2.4 should be able to handle logical disk blocks > PAGE_SIZE just
fine if your write routine can handle gathering up a couple of them.

> And, from a more general point of view, do you think our approach
> has a chance to succeed ?

I think you want to step back and understand the page cache in 2.4.
It should be much easier to work with then going through the buffer
cache was in 2.2 and earlier but it is going to require some
noticeable algorithm changes, on how reads and writes are handled.
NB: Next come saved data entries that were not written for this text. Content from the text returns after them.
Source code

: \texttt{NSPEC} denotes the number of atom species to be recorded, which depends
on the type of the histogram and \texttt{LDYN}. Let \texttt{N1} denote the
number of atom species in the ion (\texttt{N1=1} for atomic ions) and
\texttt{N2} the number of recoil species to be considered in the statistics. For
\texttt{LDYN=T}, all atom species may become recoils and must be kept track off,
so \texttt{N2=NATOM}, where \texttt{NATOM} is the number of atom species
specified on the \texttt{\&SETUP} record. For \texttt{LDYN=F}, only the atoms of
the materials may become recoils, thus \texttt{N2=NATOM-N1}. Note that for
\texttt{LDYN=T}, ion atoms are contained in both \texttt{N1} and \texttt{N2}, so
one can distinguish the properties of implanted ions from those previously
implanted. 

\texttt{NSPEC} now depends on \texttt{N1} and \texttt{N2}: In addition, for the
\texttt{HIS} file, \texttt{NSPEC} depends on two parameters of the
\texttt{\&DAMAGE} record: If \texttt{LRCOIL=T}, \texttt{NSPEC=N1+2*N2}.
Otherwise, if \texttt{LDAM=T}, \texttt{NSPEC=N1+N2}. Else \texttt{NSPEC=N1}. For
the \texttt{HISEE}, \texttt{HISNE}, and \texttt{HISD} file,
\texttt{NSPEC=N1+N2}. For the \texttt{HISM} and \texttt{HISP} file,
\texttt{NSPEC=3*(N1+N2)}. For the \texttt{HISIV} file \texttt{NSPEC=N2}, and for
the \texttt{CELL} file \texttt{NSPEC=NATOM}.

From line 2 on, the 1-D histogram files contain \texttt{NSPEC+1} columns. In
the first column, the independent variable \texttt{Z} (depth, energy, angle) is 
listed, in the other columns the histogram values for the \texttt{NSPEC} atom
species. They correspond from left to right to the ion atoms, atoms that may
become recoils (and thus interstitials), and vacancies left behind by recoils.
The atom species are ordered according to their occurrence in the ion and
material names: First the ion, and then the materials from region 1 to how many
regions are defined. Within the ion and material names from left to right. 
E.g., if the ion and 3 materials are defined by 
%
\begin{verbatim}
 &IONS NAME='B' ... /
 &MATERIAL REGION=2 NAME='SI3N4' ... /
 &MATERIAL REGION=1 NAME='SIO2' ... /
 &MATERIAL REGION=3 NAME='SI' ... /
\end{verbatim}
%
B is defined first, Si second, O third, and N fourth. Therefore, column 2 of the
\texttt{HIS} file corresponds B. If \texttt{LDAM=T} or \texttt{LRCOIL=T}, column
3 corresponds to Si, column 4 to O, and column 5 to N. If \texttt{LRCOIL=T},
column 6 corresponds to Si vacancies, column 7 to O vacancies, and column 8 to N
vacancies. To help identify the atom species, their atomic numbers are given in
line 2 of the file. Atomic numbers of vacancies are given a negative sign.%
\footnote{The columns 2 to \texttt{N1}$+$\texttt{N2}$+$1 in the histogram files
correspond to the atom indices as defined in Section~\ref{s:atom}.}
Also please keep me in the loop. I can't commit to anything but I'm
just about interested enough to implement some of the needed changes.

Eric

2001-10-16 13:00:52

by Padraig Brady

[permalink] [raw]
Subject: Re: e2compress in kernel 2.4

Would it not be better to use JFFS2 and the new blkmtd driver
(which makes any block device appear as an MTD device)?
http://lists.infradead.org/pipermail/linux-mtd/2001-June/002711.html

Padraig.

Eric W. Biederman wrote:

>Pierre PEIFFER <[email protected]> writes:
>
>>Hi !
>>
>> We are willing to port e2compress from 2.2 kernel series to 2.4 and
>>we are looking for the right way for porting the compression on the
>>write part.
>>
>> For the read operation, we can adapt the original design: the 2.2
>>part of e2compress can be easily integrated in the 2.4 version; for the
>>write, it is a little bit more complicated...
>>
>
>I'm not certain you even want to reuse the read path, as is from 2.2
>
>> So, here, we are a little bit confused because we don't know where
>>to introduce the compression, if we keep the same idea of the 2.2
>>design... In fact, on one hand, once the buffers will be compressed, the
>>pages will also become compressed, but on the other hand, we don't want
>>the pages to be compressed, because, the pages, once registered and
>>linked to the inode are supposed to be uncompressed...
>>
>> So our idea was to introduce the notion of "cluster of pages", as
>>the notion of cluster of blocks, i.e. performs the write on several
>>pages at a time, then compress the buffers corresponding to these pages,
>>but here the data of the buffers should be splitted up from the data of
>>the pages and that's our problem... We don't know how to do this. Is
>>there a way to do this ?
>>
>
>You can't reuse the page cache buffers, so some amount of double buffering
>is needed. The "cluster of pages" idea is already in the e2compr on-disk
>format so it is natural. Doing the compression only at close (as is
>done in the 2.0 version ) may also be appropriate. In either case
>what you need is an extra address_space per inode. In the extra
>address space you can keep your compressed data.
>
>The index on the compressed data should be something like
>(compressed_block * compressed_block_size) +
>index_into_compressed_block.
>
>The problems you face are similiar to those faced by journaling and
>more so by delayed disk block allocation. If you can get delayed
>allocation going then there is a good chance you can reduce
>fragmentation by only writing the data compressed, and reading
>and uncompressing the data on the fly.
>
>Note: delayed allocation is a much easier problem than journalling
>as writes may be flushed anytime memory is low. Though when you
>throw compression into the mix you might have another set of problems.
>
>2.4 should be able to handle logical disk blocks > PAGE_SIZE just
>fine if your write routine can handle gathering up a couple of them.
>
>> And, from a more general point of view, do you think our approach
>>has a chance to succeed ?
>>
>
>I think you want to step back and understand the page cache in 2.4.
>It should be much easier to work with then going through the buffer
>cache was in 2.2 and earlier but it is going to require some
>noticeable algorithm changes, on how reads and writes are handled.
>
>Also please keep me in the loop. I can't commit to anything but I'm
>just about interested enough to implement some of the needed changes.
>
>Eric
>